MATERIAL TO PROCESS —
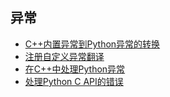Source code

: ## 异常

- [C++内置异常到Python异常的转换](build_in_exception_translation)
- [注册自定义异常翻译](registering_custom_translators)
- [在C++中处理Python异常](handling_python_excepitons_in_cxx)
- [处理Python C API的错误](handling_python_c_api_errors)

ACTIVITY — An exact reproduction of the material is needed, without its images.

EXERCISE RESULT —
Source code

: ## 异常

- [C++内置异常到Python异常的转换](build_in_exception_translation)
- [注册自定义异常翻译](registering_custom_translators)
- [在C++中处理Python异常](handling_python_excepitons_in_cxx)
- [处理Python C API的错误](handling_python_c_api_errors)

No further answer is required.